§ Work to be completed: The lines to return are the one containing "any of the other ones?" and all that follow it in the entries below, duplicated exactly and nothing else.

[Records from a collection]

+ + + + +

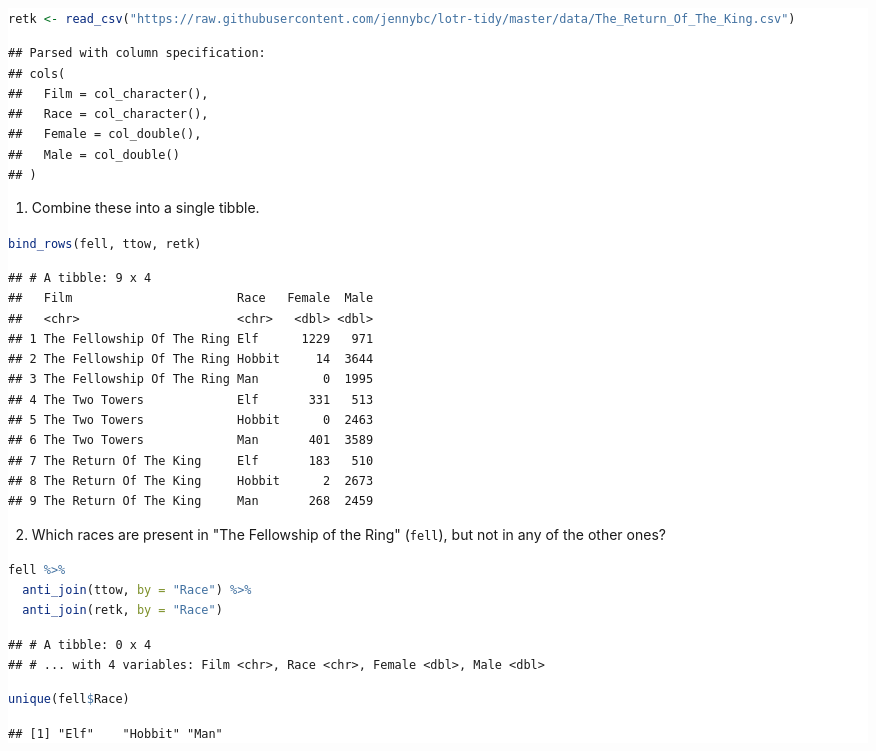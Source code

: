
 ```r
retk <- read_csv("https://raw.githubusercontent.com/jennybc/lotr-tidy/master/data/The_Return_Of_The_King.csv")
```

```
## Parsed with column specification:
## cols(
##   Film = col_character(),
##   Race = col_character(),
##   Female = col_double(),
##   Male = col_double()
## )
```

1. Combine these into a single tibble.


```r
bind_rows(fell, ttow, retk)
```

```
## # A tibble: 9 x 4
##   Film                       Race   Female  Male
##   <chr>                      <chr>   <dbl> <dbl>
## 1 The Fellowship Of The Ring Elf      1229   971
## 2 The Fellowship Of The Ring Hobbit     14  3644
## 3 The Fellowship Of The Ring Man         0  1995
## 4 The Two Towers             Elf       331   513
## 5 The Two Towers             Hobbit      0  2463
## 6 The Two Towers             Man       401  3589
## 7 The Return Of The King     Elf       183   510
## 8 The Return Of The King     Hobbit      2  2673
## 9 The Return Of The King     Man       268  2459
```

2. Which races are present in "The Fellowship of the Ring" (`fell`), but not in 
   any of the other ones?


```r
fell %>% 
  anti_join(ttow, by = "Race") %>% 
  anti_join(retk, by = "Race")
```

```
## # A tibble: 0 x 4
## # ... with 4 variables: Film <chr>, Race <chr>, Female <dbl>, Male <dbl>
```

```r
unique(fell$Race)
```

```
## [1] "Elf"    "Hobbit" "Man"
```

+ + + + +

§ Result for this task:
   any of the other ones?


```r
fell %>% 
  anti_join(ttow, by = "Race") %>% 
  anti_join(retk, by = "Race")
```

```
## # A tibble: 0 x 4
## # ... with 4 variables: Film <chr>, Race <chr>, Female <dbl>, Male <dbl>
```

```r
unique(fell$Race)
```

```
## [1] "Elf"    "Hobbit" "Man"
```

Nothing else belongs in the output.